The Department of Agriculture has been accused of deliberately muddying the waters around the ownership of carbon removals from farmland and forestry.
John Hourigan of the Carbon Removals Action Group (CRAG) said there was a “total absence of clarity” around the trading of carbon credits from farming.
And he claimed that comments made by the Department’s secretary general Brendan Gleeson to the Joint Oireachtas Committee on Agriculture had added to the confusion.
The comments illustrated the Government’s “useful confusion” in relation to carbon credits and carbon farming, the CRAG chair said.
Gleeson told the Oireachtas committee that the “State does not claim it owns carbon credits and will not be trading carbon credits from forestry”.
Count reductions
However, he maintained that the Government needed to be able to “count carbon reductions” in the national inventory so that the State can accurately calculate changes to the country’s overall emission levels.
“Brendan Gleeson’s contribution on carbon trading at the joint Oireachtas committee continues the Government policy of keeping the waters muddy,” Hourigan maintained.
“Gleeson said farmers could trade their carbon credits. This must mean they own these carbon credits, as I don’t believe anyone can sell something they don’t own,” he pointed out.
Issue
However, the CRAG chair noted that at no point did Gleeson categorically say that farmers owned their carbon removals.
Hourigan also took issue with the fact that farmers are not allowed, under the current regime, to use carbon removals generated by their grassland, peatland and forestry to offset the farm’s overall emissions.
“So, the Government is telling farmers they can sell their carbon credits or removals to reduce someone else’s carbon footprint, but, because of the IPCC [Intergovernmental Panel on Climate Change] inventory system - which our Government signed us up to - we can't use these removals against our own farm emissions,” he said.
The CRAG chair described this situation as “absolutely unfair and unacceptable”.

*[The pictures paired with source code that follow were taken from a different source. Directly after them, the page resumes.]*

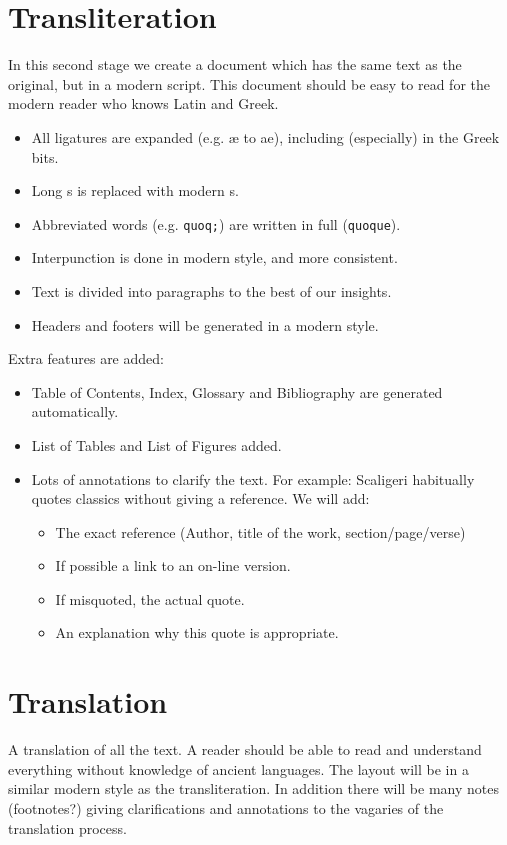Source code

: \documentclass{report}
\begin{document}
\section{Transliteration}
In this second stage we create a document which has the same text as the original, but in a modern script.
This document should be easy to read for the modern reader who knows Latin and Greek.
\begin{itemize}
\item All ligatures are expanded (e.g. æ to ae), including (especially) in the Greek bits.
\item Long s is replaced with modern s.
\item Abbreviated words (e.g. \verb+quoq;+) are written in full (\verb+quoque+).
\item Interpunction is done in modern style, and more consistent.
\item Text is divided into paragraphs to the best of our insights.
\item Headers and footers will be generated in a modern style.
\end{itemize}
Extra features are added:
\begin{itemize}
\item Table of Contents, Index, Glossary and Bibliography are generated automatically.
\item List of Tables and List of Figures added.
\item Lots of annotations to clarify the text. For example: Scaligeri habitually quotes classics without giving a reference.
We will add:
    \begin{itemize}
    \item The exact reference (Author, title of the work, section/page/verse)
    \item If possible a link to an on-line version.
    \item If misquoted, the actual quote.
    \item An explanation why this quote is appropriate.
    \end{itemize}
\end{itemize}


\section{Translation}
A translation of all the text. A reader should be able to read and understand everything without knowledge of ancient
languages. The layout will be in a similar modern style as the transliteration. In addition there will be many notes 
(footnotes?) giving clarifications and annotations to the vagaries of the translation process.
\end{document}
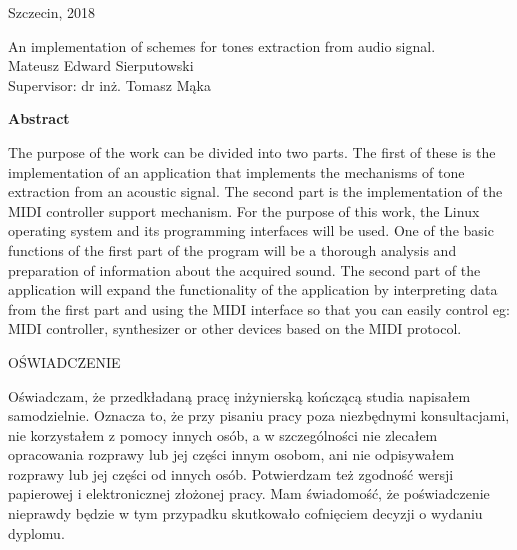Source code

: \begin{titlepage}
\begin{flushleft}
\end{flushleft}

\begin{center}
   \vspace{1.0 cm}
   {\large Szczecin, {2018}}
   \vfill                         %
\end{center}

\end{titlepage}

\pagebreak

\begin{titlepage}

\begin{center}
\vspace{2.cm}                   
\LARGE {An implementation of schemes for tones extraction from audio signal.} \\ 
\vspace{1cm}                   
\large {Mateusz Edward Sierputowski}\\
\large Supervisor: { dr inż. Tomasz Mąka}\\
\vspace{1cm}
\end{center}

\textbf{Abstract}
\vspace{12pt}
 
The purpose of the work can be divided into two parts. The first of these is the implementation of an application that implements the mechanisms of tone extraction from an acoustic signal. The second part is the implementation of the MIDI controller support mechanism. For the purpose of this work, the Linux operating system and its programming interfaces will be used. One of the basic functions of the first part of the program will be a thorough analysis and preparation of information about the acquired sound. The second part of the application will expand the functionality of the application by interpreting data from the first part and using the MIDI interface so that you can easily control eg: MIDI controller, synthesizer or other devices based on the MIDI protocol.

\end{titlepage}

\pagebreak

\begin{center}
\large
\vspace{3 cm}
OŚWIADCZENIE 
\end{center} 
 
Oświadczam, że przedkładaną pracę inżynierską kończącą studia napisałem samodzielnie.
Oznacza to, że przy pisaniu pracy poza niezbędnymi konsultacjami, nie korzystałem z
pomocy innych osób, a w szczególności nie zlecałem opracowania rozprawy lub jej części 
innym osobom, ani nie odpisywałem rozprawy lub jej części od innych osób. Potwierdzam też
zgodność wersji papierowej i elektronicznej złożonej pracy. Mam świadomość, że poświadczenie nieprawdy
będzie w tym przypadku skutkowało cofnięciem decyzji o wydaniu dyplomu.  


\thispagestyle {empty}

“It is Government policy that we [farmers] become net carbon neutral, but it is also Government policy to prevent any farmer becoming carbon neutral by insisting he or she cannot use their own removals,” Hourigan pointed out.
Meanwhile, at a recent Teagasc conference on carbon farming, Christian Holzleitner of the European Commission’s climate wing said it will be “perfectly possible” in the near future for farmers to sell carbon credits.
Ireland’s carbon farming working group is expected to publish a draft of the national carbon farming framework later in the summer. The framework will set out how carbon farming will work in practice.